INGILI (2013): THE BET THAT CHANGED DHIVEHI CINEMA FOREVER

Twelve years ago today, a small Dhivehi film quietly walked onto an international stage and did something no Maldivian film had ever done before.

On 26 May 2014, Ingili won the Bronze Award at the SAARC Film Festival, while Ismail Rasheed brought home Best Actor. For the first time in history, a Dhivehi film had won at an international film festival.

Today, many may have forgotten the film.

And that’s okay.

Because some films are not made to dominate the box office. Some films are made to push boundaries. To test courage. To ask uncomfortable questions. To experiment with storytelling when playing safe would have been much easier.

Ingili was one of those films.

It was not a commercial success. It did not arrive with songs, glamour, or crowd-pleasing formulas. It was strange. Minimalistic. Dark. Unusual. The kind of film that made some audiences confused and others deeply curious.
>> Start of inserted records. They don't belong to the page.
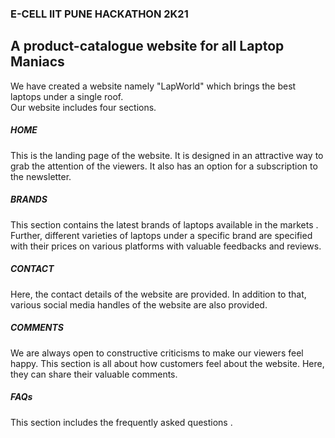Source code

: ### E-CELL IIT PUNE HACKATHON 2K21
 ## A product-catalogue website for all Laptop Maniacs <br>
 We have created a website namely "LapWorld" which brings the best laptops under a single roof. <br>
Our website includes four sections.
##### HOME
This is the landing page of the website. It is designed in an attractive way to grab the attention of the viewers. It also has an option for a subscription to the newsletter.
##### BRANDS
This section contains the latest brands of laptops available in the markets . Further, different varieties of laptops under a specific brand are specified with their prices on various platforms with valuable feedbacks and reviews.
##### CONTACT
Here, the contact details of the website are provided. In addition to that, various social media handles of the website are also provided.
##### COMMENTS
We are always open to constructive criticisms to make our viewers feel happy. This section is all about how customers feel about the website. Here, they can share their valuable comments.
##### FAQs
This section includes the frequently asked questions .

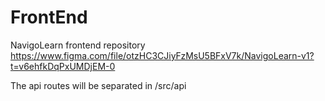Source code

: # FrontEnd

NavigoLearn frontend repository
https://www.figma.com/file/otzHC3CJiyFzMsU5BFxV7k/NavigoLearn-v1?t=v6ehfkDqPxUMDjEM-0

The api routes will be separated in /src/api
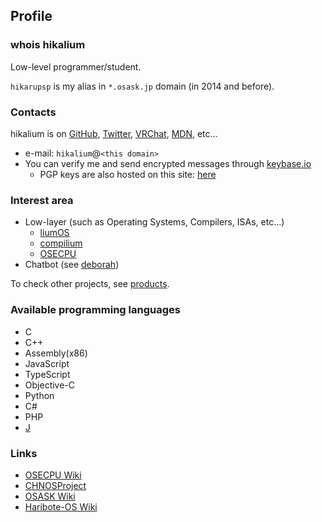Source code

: ## Profile

### whois hikalium

Low-level programmer/student.

`hikarupsp` is my alias in `*.osask.jp` domain (in 2014 and before).

### Contacts

hikalium is on 
[GitHub](https://github.com/hikalium/compilium),
[Twitter](https://twitter.com/hikalium),
[VRChat](https://www.vrchat.com/home/user/usr_e04b3879-5975-45a7-8955-05d924c04593),
[MDN](https://developer.mozilla.org/ja/profiles/hikalium),
etc...

- e-mail: `hikalium`@`<this domain>`
- You can verify me and send encrypted messages through [keybase.io](https://keybase.io/hikalium)
  - PGP keys are also hosted on this site: [here](/pgpkey)

### Interest area
- Low-layer (such as Operating Systems, Compilers, ISAs, etc...)
  - [liumOS](http://github.com/hikalium/liumos)
  - [compilium](http://github.com/hikalium/compilium)
  - [OSECPU](http://osecpu.osask.jp/wiki/)
- Chatbot (see [deborah](https://github.com/fourseasonslab/deborah))

To check other projects, see [products](/products).

### Available programming languages
- C
- C++
- Assembly(x86)
- JavaScript
- TypeScript
- Objective-C
- Python
- C#
- PHP
- [J](http://www.jsoftware.com/)

### Links
- [OSECPU Wiki](http://osecpu.osask.jp/wiki/?hikarupsp)
- [CHNOSProject](http://chnosproject.osdn.jp/)
- [OSASK Wiki](http://osask.net/w/520.html)
- [Haribote-OS Wiki](http://hrb.osask.jp/wiki/?hikarupsp)
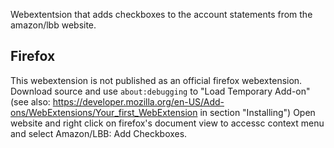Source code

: Webextentsion that adds checkboxes to the account statements from the amazon/lbb website.

## Firefox 
This webextension is not published as an official firefox webextension.
Download source and use `about:debugging` to "Load Temporary Add-on"
(see also: https://developer.mozilla.org/en-US/Add-ons/WebExtensions/Your_first_WebExtension in section "Installing")
Open website and right click on firefox's document view to accessc context menu and select Amazon/LBB: Add Checkboxes.
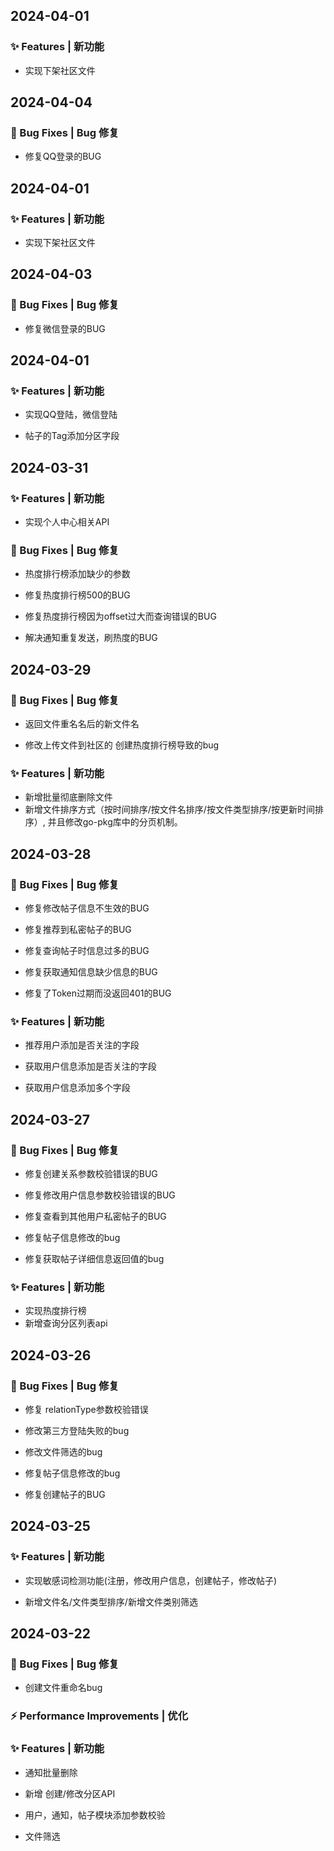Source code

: ## 2024-04-01

### ✨ Features | 新功能

* 实现下架社区文件

## 2024-04-04

### 🐛 Bug Fixes | Bug 修复

* 修复QQ登录的BUG

## 2024-04-01

### ✨ Features | 新功能

* 实现下架社区文件

## 2024-04-03

### 🐛 Bug Fixes | Bug 修复

* 修复微信登录的BUG

## 2024-04-01

### ✨ Features | 新功能

* 实现QQ登陆，微信登陆

* 帖子的Tag添加分区字段

## 2024-03-31

### ✨ Features | 新功能

* 实现个人中心相关API

### 🐛 Bug Fixes | Bug 修复

* 热度排行榜添加缺少的参数

* 修复热度排行榜500的BUG

* 修复热度排行榜因为offset过大而查询错误的BUG

* 解决通知重复发送，刷热度的BUG

## 2024-03-29

### 🐛 Bug Fixes | Bug 修复

* 返回文件重名名后的新文件名

* 修改上传文件到社区的 创建热度排行榜导致的bug

### ✨ Features | 新功能

* 新增批量彻底删除文件
* 新增文件排序方式（按时间排序/按文件名排序/按文件类型排序/按更新时间排序）, 并且修改go-pkg库中的分页机制。

## 2024-03-28

### 🐛 Bug Fixes | Bug 修复

* 修复修改帖子信息不生效的BUG

* 修复推荐到私密帖子的BUG

* 修复查询帖子时信息过多的BUG

* 修复获取通知信息缺少信息的BUG

* 修复了Token过期而没返回401的BUG

### ✨ Features | 新功能 

* 推荐用户添加是否关注的字段

* 获取用户信息添加是否关注的字段

* 获取用户信息添加多个字段

## 2024-03-27

### 🐛 Bug Fixes | Bug 修复

* 修复创建关系参数校验错误的BUG

* 修复修改用户信息参数校验错误的BUG

* 修复查看到其他用户私密帖子的BUG

* 修复帖子信息修改的bug

* 修复获取帖子详细信息返回值的bug

### ✨ Features | 新功能

* 实现热度排行榜
* 新增查询分区列表api

## 2024-03-26

### 🐛 Bug Fixes | Bug 修复

* 修复 relationType参数校验错误

* 修改第三方登陆失败的bug

* 修改文件筛选的bug

* 修复帖子信息修改的bug

* 修复创建帖子的BUG

## 2024-03-25

### ✨ Features | 新功能

* 实现敏感词检测功能(注册，修改用户信息，创建帖子，修改帖子)

* 新增文件名/文件类型排序/新增文件类别筛选

## 2024-03-22

### 🐛 Bug Fixes | Bug 修复

* 创建文件重命名bug

### ⚡ Performance Improvements | 优化

### ✨ Features | 新功能

* 通知批量删除

* 新增 创建/修改分区API

* 用户，通知，帖子模块添加参数校验

* 文件筛选
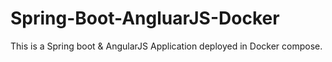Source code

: # Spring-Boot-AngluarJS-Docker

This is a Spring boot & AngularJS Application deployed in Docker compose.
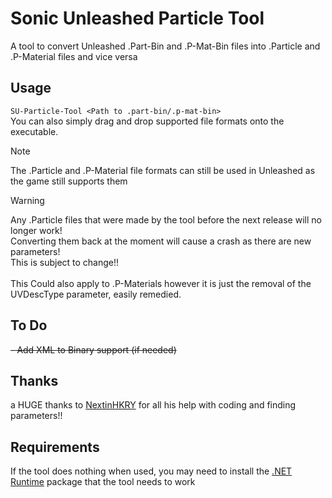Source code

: # Sonic Unleashed Particle Tool
A tool to convert Unleashed .Part-Bin and .P-Mat-Bin files into .Particle and .P-Material files and vice versa

## Usage
`SU-Particle-Tool <Path to .part-bin/.p-mat-bin>`\
You can also simply drag and drop supported file formats onto the executable.

> [!NOTE]
> The .Particle and .P-Material file formats can still be used in Unleashed as the game still supports them

> [!WARNING]
> Any .Particle files that were made by the tool before the next release will no longer work!<br>
> Converting them back at the moment will cause a crash as there are new parameters!<br>
> This is subject to change!!<br>
> <br>
> This Could also apply to .P-Materials however it is just the removal of the UVDescType parameter, easily remedied.

## To Do
~~- Add XML to Binary support (if needed)~~

## Thanks
a HUGE thanks to [NextinHKRY](https://github.com/NextinMono) for all his help with coding and finding parameters!!

## Requirements
If the tool does nothing when used, you may need to install the [.NET Runtime](https://aka.ms/dotnet-core-applaunch?missing_runtime=true&arch=x64&rid=win10-x64&apphost_version=8.0) package that the tool needs to work
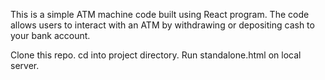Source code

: This is a simple ATM machine code built using React program. The code allows users to interact with an ATM by withdrawing or depositing cash to your bank account.


Clone this repo.
cd into project directory.
Run standalone.html on local server.

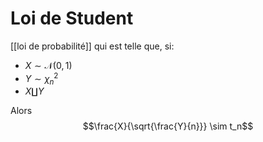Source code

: # Loi de Student

[[loi de probabilité]]  qui est telle que, si:

- $X \sim \mathcal{N}(0, 1)$
- $Y \sim \chi_n^2$
- $X \coprod Y$

Alors $$\frac{X}{\sqrt{\frac{Y}{n}}} \sim t_n$$

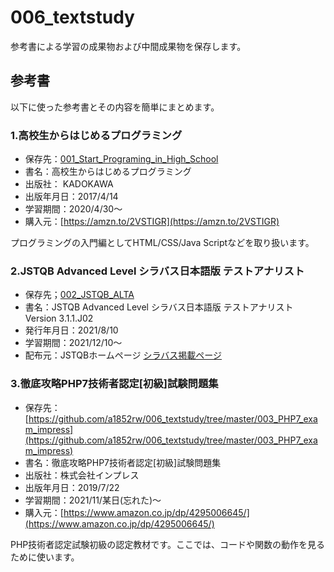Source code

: # 006_textstudy
参考書による学習の成果物および中間成果物を保存します。

## 参考書
以下に使った参考書とその内容を簡単にまとめます。
  
### 1.高校生からはじめるプログラミング
- 保存先：[001_Start_Programing_in_High_School](https://github.com/a1852rw/006_textstudy/tree/master/001_Start_Programing_in_High_School)
- 書名：高校生からはじめるプログラミング
- 出版社： KADOKAWA
- 出版年月日：2017/4/14
- 学習期間：2020/4/30～
- 購入元：[https://amzn.to/2VSTIGR](https://amzn.to/2VSTIGR)

プログラミングの入門編としてHTML/CSS/Java Scriptなどを取り扱います。  

### 2.JSTQB Advanced Level シラバス日本語版 テストアナリスト
- 保存先；[002_JSTQB_ALTA](https://github.com/a1852rw/006_textstudy/tree/master/002_JSTQB_ALTA)
- 書名：JSTQB Advanced Level シラバス日本語版 テストアナリスト Version 3.1.1.J02
- 発行年月日：2021/8/10
- 学習期間：2021/12/10～
- 配布元：JSTQBホームページ [シラバス掲載ページ](http://jstqb.jp/syllabus.html)

### 3.徹底攻略PHP7技術者認定[初級]試験問題集
- 保存先：[https://github.com/a1852rw/006_textstudy/tree/master/003_PHP7_exam_impress](https://github.com/a1852rw/006_textstudy/tree/master/003_PHP7_exam_impress)
- 書名：徹底攻略PHP7技術者認定[初級]試験問題集
- 出版社：株式会社インプレス
- 出版年月日：2019/7/22
- 学習期間：2021/11/某日(忘れた)～
- 購入元：[https://www.amazon.co.jp/dp/4295006645/](https://www.amazon.co.jp/dp/4295006645/)

PHP技術者認定試験初級の認定教材です。ここでは、コードや関数の動作を見るために使います。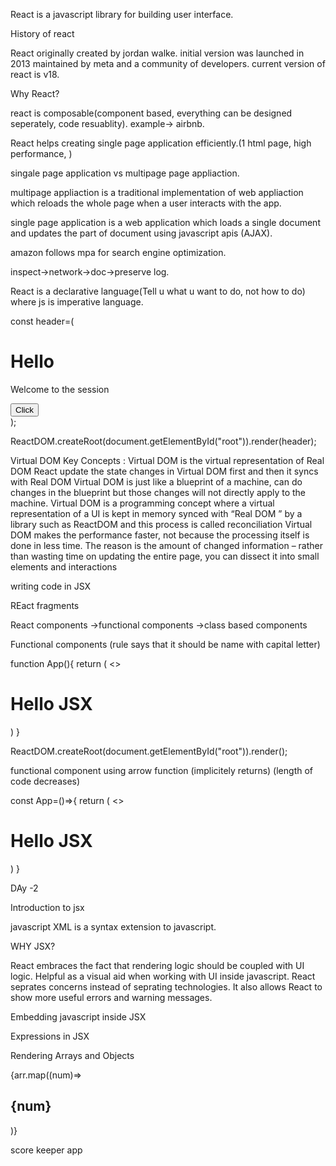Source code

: React is a javascript library for building user interface.

History of react

React originally created by jordan walke.
initial version was launched in 2013
maintained by meta and a community of developers.
current version of react is v18.

Why React?

react is composable(component based, everything can be designed seperately, code resuablity). example-> airbnb.

React helps creating single page application efficiently.(1 html page, high performance, )


singale page application vs multipage page appliaction.

multipage appliaction is a traditional implementation of web appliaction which reloads the whole page when a user interacts with the app.

single page application is a web application which loads a single document and updates the part of document using javascript apis (AJAX).

amazon follows mpa for search engine optimization.

inspect->network->doc->preserve log.

React is a declarative language(Tell  u what u want to do, not how to do) where js is imperative language.

const header=(<div>
<h1 className="header">Hello</h1>
<p>Welcome to the session</p>
<button className="btn">Click</button>
</div>);


ReactDOM.createRoot(document.getElementById("root")).render(header);


Virtual DOM Key Concepts :
Virtual DOM is the virtual representation of Real DOM
React update the state changes in Virtual DOM first and then it syncs with Real DOM
Virtual DOM is just like a blueprint of a machine, can do changes in the blueprint but those changes will not directly apply to the machine.
Virtual DOM is a programming concept where a virtual representation of a UI is kept in memory synced with “Real DOM ” by a library such as ReactDOM and this process is called reconciliation
Virtual DOM makes the performance faster, not because the processing itself is done in less time. The reason is the amount of changed information – rather than wasting time on updating the entire page, you can dissect it into small elements and interactions

writing code in JSX


REact fragments


React components
->functional components
->class based components

Functional components
(rule says that it should be name with capital letter)

function App(){
return (
  <>
  <h1>Hello JSX</h1>
  </>
)
}

ReactDOM.createRoot(document.getElementById("root")).render(<App />); 


functional component using arrow function
(implicitely returns)
(length of code decreases)

const App=()=>{
return (
  <>
  <h1>Hello JSX</h1>
  </>
)
}

DAy -2

Introduction to jsx

javascript XML is a syntax extension to javascript.

WHY JSX?

React embraces the fact that rendering logic should be coupled with UI logic.
Helpful as a visual aid when working with UI inside javascript.
React seprates concerns instead of seprating technologies.
It also allows React to show more useful errors and warning messages.

Embedding javascript inside JSX

Expressions in JSX


Rendering Arrays and Objects

{arr.map((num)=> <h2>{num}</h2>)}





score keeper app















 





















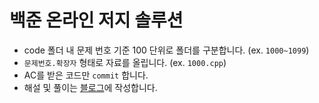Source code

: # 백준 온라인 저지 솔루션

- code 폴더 내 문제 번호 기준 100 단위로 폴더를 구분합니다. (ex. `1000~1099`)
- `문제번호.확장자` 형태로 자료를 올립니다. (ex. `1000.cpp`)
- AC를 받은 코드만 `commit` 합니다.
- 해설 및 풀이는 [블로그](https://nageune.github.io/posts/BOJ)에 작성합니다.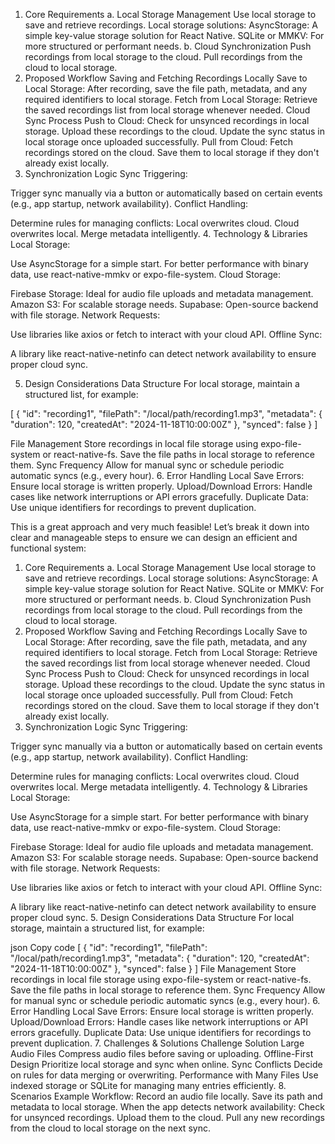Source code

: 1. Core Requirements
a. Local Storage Management
Use local storage to save and retrieve recordings.
Local storage solutions:
AsyncStorage: A simple key-value storage solution for React Native.
SQLite or MMKV: For more structured or performant needs.
b. Cloud Synchronization
Push recordings from local storage to the cloud.
Pull recordings from the cloud to local storage.
2. Proposed Workflow
Saving and Fetching Recordings Locally
Save to Local Storage:
After recording, save the file path, metadata, and any required identifiers to local storage.
Fetch from Local Storage:
Retrieve the saved recordings list from local storage whenever needed.
Cloud Sync Process
Push to Cloud:
Check for unsynced recordings in local storage.
Upload these recordings to the cloud.
Update the sync status in local storage once uploaded successfully.
Pull from Cloud:
Fetch recordings stored on the cloud.
Save them to local storage if they don't already exist locally.
3. Synchronization Logic
Sync Triggering:

Trigger sync manually via a button or automatically based on certain events (e.g., app startup, network availability).
Conflict Handling:

Determine rules for managing conflicts:
Local overwrites cloud.
Cloud overwrites local.
Merge metadata intelligently.
4. Technology & Libraries
Local Storage:

Use AsyncStorage for a simple start. For better performance with binary data, use react-native-mmkv or expo-file-system.
Cloud Storage:

Firebase Storage: Ideal for audio file uploads and metadata management.
Amazon S3: For scalable storage needs.
Supabase: Open-source backend with file storage.
Network Requests:

Use libraries like axios or fetch to interact with your cloud API.
Offline Sync:

A library like react-native-netinfo can detect network availability to ensure proper cloud sync.

5. Design Considerations
Data Structure
For local storage, maintain a structured list, for example:

[
  {
    "id": "recording1",
    "filePath": "/local/path/recording1.mp3",
    "metadata": {
      "duration": 120,
      "createdAt": "2024-11-18T10:00:00Z"
    },
    "synced": false
  }
]

File Management
Store recordings in local file storage using expo-file-system or react-native-fs.
Save the file paths in local storage to reference them.
Sync Frequency
Allow for manual sync or schedule periodic automatic syncs (e.g., every hour).
6. Error Handling
Local Save Errors:
Ensure local storage is written properly.
Upload/Download Errors:
Handle cases like network interruptions or API errors gracefully.
Duplicate Data:
Use unique identifiers for recordings to prevent duplication.


This is a great approach and very much feasible! Let’s break it down into clear and manageable steps to ensure we can design an efficient and functional system:

1. Core Requirements
a. Local Storage Management
Use local storage to save and retrieve recordings.
Local storage solutions:
AsyncStorage: A simple key-value storage solution for React Native.
SQLite or MMKV: For more structured or performant needs.
b. Cloud Synchronization
Push recordings from local storage to the cloud.
Pull recordings from the cloud to local storage.
2. Proposed Workflow
Saving and Fetching Recordings Locally
Save to Local Storage:
After recording, save the file path, metadata, and any required identifiers to local storage.
Fetch from Local Storage:
Retrieve the saved recordings list from local storage whenever needed.
Cloud Sync Process
Push to Cloud:
Check for unsynced recordings in local storage.
Upload these recordings to the cloud.
Update the sync status in local storage once uploaded successfully.
Pull from Cloud:
Fetch recordings stored on the cloud.
Save them to local storage if they don't already exist locally.
3. Synchronization Logic
Sync Triggering:

Trigger sync manually via a button or automatically based on certain events (e.g., app startup, network availability).
Conflict Handling:

Determine rules for managing conflicts:
Local overwrites cloud.
Cloud overwrites local.
Merge metadata intelligently.
4. Technology & Libraries
Local Storage:

Use AsyncStorage for a simple start. For better performance with binary data, use react-native-mmkv or expo-file-system.
Cloud Storage:

Firebase Storage: Ideal for audio file uploads and metadata management.
Amazon S3: For scalable storage needs.
Supabase: Open-source backend with file storage.
Network Requests:

Use libraries like axios or fetch to interact with your cloud API.
Offline Sync:

A library like react-native-netinfo can detect network availability to ensure proper cloud sync.
5. Design Considerations
Data Structure
For local storage, maintain a structured list, for example:

json
Copy code
[
  {
    "id": "recording1",
    "filePath": "/local/path/recording1.mp3",
    "metadata": {
      "duration": 120,
      "createdAt": "2024-11-18T10:00:00Z"
    },
    "synced": false
  }
]
File Management
Store recordings in local file storage using expo-file-system or react-native-fs.
Save the file paths in local storage to reference them.
Sync Frequency
Allow for manual sync or schedule periodic automatic syncs (e.g., every hour).
6. Error Handling
Local Save Errors:
Ensure local storage is written properly.
Upload/Download Errors:
Handle cases like network interruptions or API errors gracefully.
Duplicate Data:
Use unique identifiers for recordings to prevent duplication.
7. Challenges & Solutions
Challenge	Solution
Large Audio Files	Compress audio files before saving or uploading.
Offline-First Design	Prioritize local storage and sync when online.
Sync Conflicts	Decide on rules for data merging or overwriting.
Performance with Many Files	Use indexed storage or SQLite for managing many entries efficiently.
8. Scenarios
Example Workflow:
Record an audio file locally.
Save its path and metadata to local storage.
When the app detects network availability:
Check for unsynced recordings.
Upload them to the cloud.
Pull any new recordings from the cloud to local storage on the next sync.
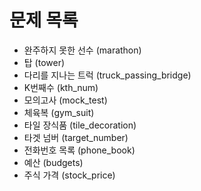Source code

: # 문제 목록

* 완주하지 못한 선수 (marathon)
* 탑 (tower)
* 다리를 지나는 트럭 (truck_passing_bridge)
* K번째수 (kth_num)
* 모의고사 (mock_test)
* 체육복 (gym_suit)
* 타일 장식품 (tile_decoration)
* 타겟 넘버 (target_number)
* 전화번호 목록 (phone_book)
* 예산 (budgets)
* 주식 가격 (stock_price)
But the producers took the risk anyway.

That is the part worth remembering today.

At a time when it was safer to repeat familiar formulas, a group of people decided to gamble on something different. Not because success was guaranteed. But because cinema grows only when someone is brave enough to fail publicly.

And honestly, there is something beautiful about that.

Because every industry needs films like Ingili.

Films that tell younger filmmakers they are allowed to try, to be different, and even to fail while searching for something new.

Without risk-takers, cinema becomes predictable.

Without experiments, industries become stagnant.

Looking back now, I don’t think the true victory of Ingili was the trophy itself. The real victory was proving that Dhivehi cinema could stand shoulder to shoulder with international films and still be noticed for its originality.

That moment mattered.

It gave confidence to many filmmakers who came after us. It reminded us that stories from a tiny island nation could travel beyond our shores. And perhaps most importantly, it proved that creativity does not always need permission.

Twelve years later, Ingili remains an important memory for me not because it was a hit… but because it dared.

And sometimes, daring is the first step toward history.

To my fellow producers, Ravee Farooq and Hussain Munawwar (who also beautifully masterminded the visuals behind the camera) — we were young, ambitious, and just crazy enough to believe we could pull this off. Thank you for sharing the risk and the vision. Ravee’s brilliant direction and Munawwar’s eye changed the game.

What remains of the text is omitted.